Obvio que en un proceso de seleccion de aquel calibre, y de naturaleza política, no sea ajeno a algún nivel aceptable de calentamiento de los ánimos.  Pero lo que es muy lamentable, muy peligroso, muy triste y muy atávico es que en pleno proceso de selección de los seis candidatos para el puesto, Milton Estuardo Argueta, uno de los obligados constitucionalmente a participar en la comisión de postulación correspondiente haya recibido dos mensajes de amenaza e intimidación.   Las amenazas le exigían que el abogado se retirara de la comisión de postulación.  Una cosa es presionar y vociferar; pero otra muy distinta es amenzar con el uso de la violencia.  No se vale.

Entiendo que hay grupos que están acostumbrados a hacer uso de la fuerza para prevalecer; y entiendo que hay grupos que creen que los procesos republicanos retrasan, cuando no obstaculizan del todo  la consecusión de sus objetivos.  Entiendo que los grupos que fueron capaces de poner una bomba en el parque central de la ciudad de Guatemala en septiembre de 1980, y que fueron capaces de destruir y saquear el museo de Tikal en septiembre de 1981 puedan no dudar en intimidar y amenazar durante un proceso como el que concluyó ayer con la selección de los 6 candidatos a Fiscal General.  Lo que no se entiende es por qué es que no hay un repudio generalizado contra ellos y por qué es que pueden convocar a los señores de Xibalbá -impunemente- cuando sus intereses no son favorecidos de forma legal y legítima.

Urge retomar la calma.  Urge que aquellos grupos se serenen.

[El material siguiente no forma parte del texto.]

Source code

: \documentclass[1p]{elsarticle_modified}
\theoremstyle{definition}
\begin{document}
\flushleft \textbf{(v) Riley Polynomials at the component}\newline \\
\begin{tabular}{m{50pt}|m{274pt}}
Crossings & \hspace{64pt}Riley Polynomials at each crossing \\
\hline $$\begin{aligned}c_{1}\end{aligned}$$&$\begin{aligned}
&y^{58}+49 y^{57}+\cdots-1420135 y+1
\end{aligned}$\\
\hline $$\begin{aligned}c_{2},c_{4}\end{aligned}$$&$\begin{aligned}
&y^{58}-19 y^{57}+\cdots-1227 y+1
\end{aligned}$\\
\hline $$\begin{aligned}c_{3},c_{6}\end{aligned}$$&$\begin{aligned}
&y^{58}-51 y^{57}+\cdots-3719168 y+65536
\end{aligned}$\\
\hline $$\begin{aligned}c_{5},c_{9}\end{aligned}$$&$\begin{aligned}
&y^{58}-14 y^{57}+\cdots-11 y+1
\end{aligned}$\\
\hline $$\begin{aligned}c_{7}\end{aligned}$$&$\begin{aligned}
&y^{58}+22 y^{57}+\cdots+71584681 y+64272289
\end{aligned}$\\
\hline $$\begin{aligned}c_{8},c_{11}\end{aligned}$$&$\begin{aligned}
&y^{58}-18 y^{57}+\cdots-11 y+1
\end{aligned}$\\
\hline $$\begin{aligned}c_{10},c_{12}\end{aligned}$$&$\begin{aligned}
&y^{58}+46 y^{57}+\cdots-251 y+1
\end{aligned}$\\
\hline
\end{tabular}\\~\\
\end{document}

A pesar de las formidables presiones mediáticas y políticas -locales e internacionales- su candidata obtuvo sólo 4 votos de los 13 miembros que tuvieron la dignidad y la decencia de presentarse durante el proceso de selección.  Si aquellos grupos son tan democráticos como dicen que son, este debería ser un mensaje alto y claro: los guatemaltecos no queremos más de lo mismo. Ciertamente no queremos más amenazas e intimidaciones.  No queremos más violencia.  Queremos que  y acaben la ideologización y la politizacion de la vida chapina.  Queremos a los señores de Xibalbá en donde deben estar: lejos y en el pasado.

Para empezar a acabar con la impunidad, urge un Ministerio Público profesional que promueva la persecusión penal, dirija la investigación de los delitos de acción pública, garantice los derechos de las víctimas y vele por el estricto cumplimiento de las leyes del país…con una venda en los ojos.  Sin ideologización y al margen de los conflictos políticos.